> Stored data
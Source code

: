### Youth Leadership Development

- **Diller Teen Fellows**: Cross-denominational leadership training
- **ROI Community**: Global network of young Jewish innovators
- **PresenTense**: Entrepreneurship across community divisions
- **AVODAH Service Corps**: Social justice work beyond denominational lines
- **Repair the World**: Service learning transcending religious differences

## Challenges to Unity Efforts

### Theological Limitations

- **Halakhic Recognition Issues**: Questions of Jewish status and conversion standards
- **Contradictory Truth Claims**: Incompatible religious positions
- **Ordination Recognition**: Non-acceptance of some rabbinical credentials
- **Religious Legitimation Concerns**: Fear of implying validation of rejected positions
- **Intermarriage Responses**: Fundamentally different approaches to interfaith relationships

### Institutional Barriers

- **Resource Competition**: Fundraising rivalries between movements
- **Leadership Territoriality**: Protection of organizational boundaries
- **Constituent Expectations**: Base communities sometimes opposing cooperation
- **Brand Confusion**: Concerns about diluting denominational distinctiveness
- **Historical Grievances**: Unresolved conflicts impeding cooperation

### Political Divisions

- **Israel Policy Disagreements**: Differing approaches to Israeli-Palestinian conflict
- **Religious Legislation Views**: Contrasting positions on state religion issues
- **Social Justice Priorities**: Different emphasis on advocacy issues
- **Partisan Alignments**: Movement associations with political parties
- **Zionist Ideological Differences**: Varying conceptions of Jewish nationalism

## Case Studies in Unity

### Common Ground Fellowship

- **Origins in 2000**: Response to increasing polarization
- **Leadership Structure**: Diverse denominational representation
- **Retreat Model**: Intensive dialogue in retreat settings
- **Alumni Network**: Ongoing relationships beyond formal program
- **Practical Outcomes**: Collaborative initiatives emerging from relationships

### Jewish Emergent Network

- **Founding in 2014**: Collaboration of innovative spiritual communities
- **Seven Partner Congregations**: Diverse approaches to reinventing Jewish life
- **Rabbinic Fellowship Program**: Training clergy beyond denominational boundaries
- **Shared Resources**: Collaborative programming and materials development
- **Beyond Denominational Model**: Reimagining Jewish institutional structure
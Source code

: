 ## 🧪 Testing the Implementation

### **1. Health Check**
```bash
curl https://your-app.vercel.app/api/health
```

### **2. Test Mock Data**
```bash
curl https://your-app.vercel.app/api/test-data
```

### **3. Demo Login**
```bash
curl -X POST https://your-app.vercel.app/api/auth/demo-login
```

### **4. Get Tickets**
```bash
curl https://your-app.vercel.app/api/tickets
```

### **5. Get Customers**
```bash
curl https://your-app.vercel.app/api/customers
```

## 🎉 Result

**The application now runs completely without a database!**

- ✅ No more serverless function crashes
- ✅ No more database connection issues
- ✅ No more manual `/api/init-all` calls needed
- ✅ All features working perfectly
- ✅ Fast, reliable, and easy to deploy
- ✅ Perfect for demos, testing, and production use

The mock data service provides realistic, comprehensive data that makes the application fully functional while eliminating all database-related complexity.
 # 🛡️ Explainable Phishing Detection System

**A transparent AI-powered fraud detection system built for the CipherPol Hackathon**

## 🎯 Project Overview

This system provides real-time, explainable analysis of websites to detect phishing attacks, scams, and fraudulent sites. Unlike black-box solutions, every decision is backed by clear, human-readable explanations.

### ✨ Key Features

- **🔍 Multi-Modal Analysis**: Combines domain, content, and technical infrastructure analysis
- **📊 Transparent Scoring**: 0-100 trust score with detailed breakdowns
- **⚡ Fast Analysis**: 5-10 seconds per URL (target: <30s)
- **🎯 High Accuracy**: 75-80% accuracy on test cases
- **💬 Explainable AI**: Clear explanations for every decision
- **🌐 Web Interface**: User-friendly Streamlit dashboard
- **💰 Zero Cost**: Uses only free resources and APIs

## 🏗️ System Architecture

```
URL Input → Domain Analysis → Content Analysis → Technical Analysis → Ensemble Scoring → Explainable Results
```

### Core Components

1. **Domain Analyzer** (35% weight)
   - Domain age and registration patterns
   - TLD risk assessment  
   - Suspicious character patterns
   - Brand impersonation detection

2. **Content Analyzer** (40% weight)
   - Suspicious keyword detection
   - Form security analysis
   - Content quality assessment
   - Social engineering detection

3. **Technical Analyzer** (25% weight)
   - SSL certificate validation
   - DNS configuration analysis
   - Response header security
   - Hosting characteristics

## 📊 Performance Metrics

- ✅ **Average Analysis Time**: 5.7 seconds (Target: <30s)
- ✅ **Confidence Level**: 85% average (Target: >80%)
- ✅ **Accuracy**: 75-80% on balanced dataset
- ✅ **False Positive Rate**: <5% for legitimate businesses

> What the exercise asks
Each line in the entries above, starting at the line with "- **Religious Legislation" and ending at the line with "## Case Studies in Unity", is to be printed exactly, and only those lines.

> Exercise output
- **Religious Legislation Views**: Contrasting positions on state religion issues
- **Social Justice Priorities**: Different emphasis on advocacy issues
- **Partisan Alignments**: Movement associations with political parties
- **Zionist Ideological Differences**: Varying conceptions of Jewish nationalism

## Case Studies in Unity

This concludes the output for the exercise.